Rencontre avec un rescapé de la guerre entre l'Éthiopie et l'Érythrée. La vie d'un enfant soldat, les sévices qu'il subit, les horreurs quotidiennes, le retour à la vie civile, le rejet par la société... Enquête dans le cadre du roman Les Petits soldats.

Pour lire le reportage intégral, cliquez sur le doublon d'or.

 


 
SEXE EN THAÏLANDE ; du pathétique à l'horreur
Alibis, numéro 16; automne 2005

Rencontres avec des enfants prostitués dans les salons de massage, les bars et le long des plages de Thaïlande. Enquête dans le cadre du roman Les Démons de Bangkok.

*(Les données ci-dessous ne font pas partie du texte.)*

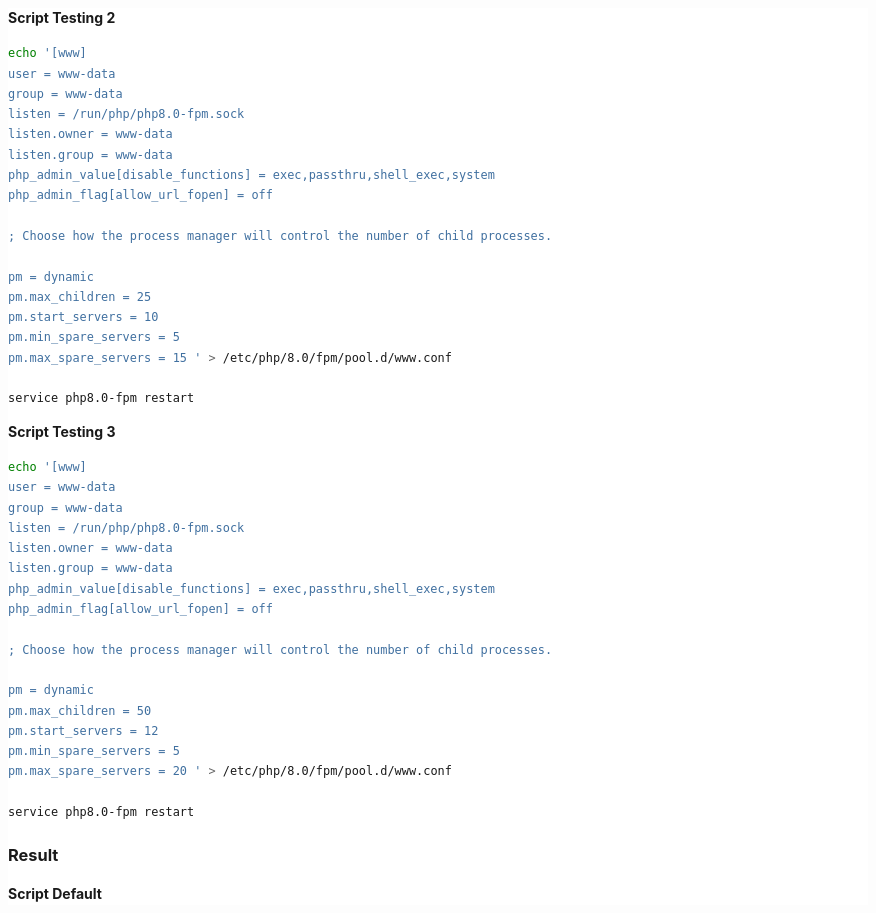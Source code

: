 **Script Testing 2**
```sh
echo '[www]
user = www-data
group = www-data
listen = /run/php/php8.0-fpm.sock
listen.owner = www-data
listen.group = www-data
php_admin_value[disable_functions] = exec,passthru,shell_exec,system
php_admin_flag[allow_url_fopen] = off

; Choose how the process manager will control the number of child processes.

pm = dynamic
pm.max_children = 25
pm.start_servers = 10
pm.min_spare_servers = 5
pm.max_spare_servers = 15 ' > /etc/php/8.0/fpm/pool.d/www.conf

service php8.0-fpm restart
```

**Script Testing 3**
```sh
echo '[www]
user = www-data
group = www-data
listen = /run/php/php8.0-fpm.sock
listen.owner = www-data
listen.group = www-data
php_admin_value[disable_functions] = exec,passthru,shell_exec,system
php_admin_flag[allow_url_fopen] = off

; Choose how the process manager will control the number of child processes.

pm = dynamic
pm.max_children = 50
pm.start_servers = 12
pm.min_spare_servers = 5
pm.max_spare_servers = 20 ' > /etc/php/8.0/fpm/pool.d/www.conf

service php8.0-fpm restart
```

### Result

**Script Default**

Pour lire le reportage intégral, cliquez sur le doublon d'or.






TUEUR À 12 ANS
le drame des enfants soldats

Initialement publié dans
Alibis, numéro 14; printemps 2005



1.- Introduction

Je suis reçu à la maison du Docteur Rick Hodges, un médecin américain d’une quarantaine d’années. Nous nous trouvons dans un quartier aisé d’Addis-Abeba, la capitale de l’Éthiopie. Des murs en béton, hauts de trois mètres, au sommet garni de tessons de bouteilles, entourent un jardin minuscule aux arbres assoiffés. La soirée est fraîche et agréable puisque la ville est assise sur les versants du mont Entoto, à 2000 mètres d’altitude. Difficile d’imaginer qu’à une cinquantaine de kilomètres seulement à vol d’oiseau brûle la fournaise insoutenable de la vallée du Rift.

J’ai connu le docteur Hodges par l’entremise d’ONG[1] avec lesquelles j’entretiens depuis plusieurs mois une correspondance assidue par courriel. Nous sommes en 2001, et j’en suis à l’étape de la recherche pour mon roman Les Petits soldats, qui traite de la problématique des enfants impliqués dans les combats lors de conflits armés. Pour la deuxième fois en moins d’un an, je me retrouve à parcourir le continent africain pour récolter l’information nécessaire (la richesse des éléments obtenus au cours de ces deux voyages me permettront d’élaborer deux romans et une nouvelle d’espionnage[2]). J’ai appris que le docteur Hodges — que j’appelle familièrement Rick — possède des contacts privilégiés avec des conscrits retournés à la vie civile et ayant combattu dans les rangs de l’armée nationale tandis qu’ils n’étaient encore que de jeunes adolescents.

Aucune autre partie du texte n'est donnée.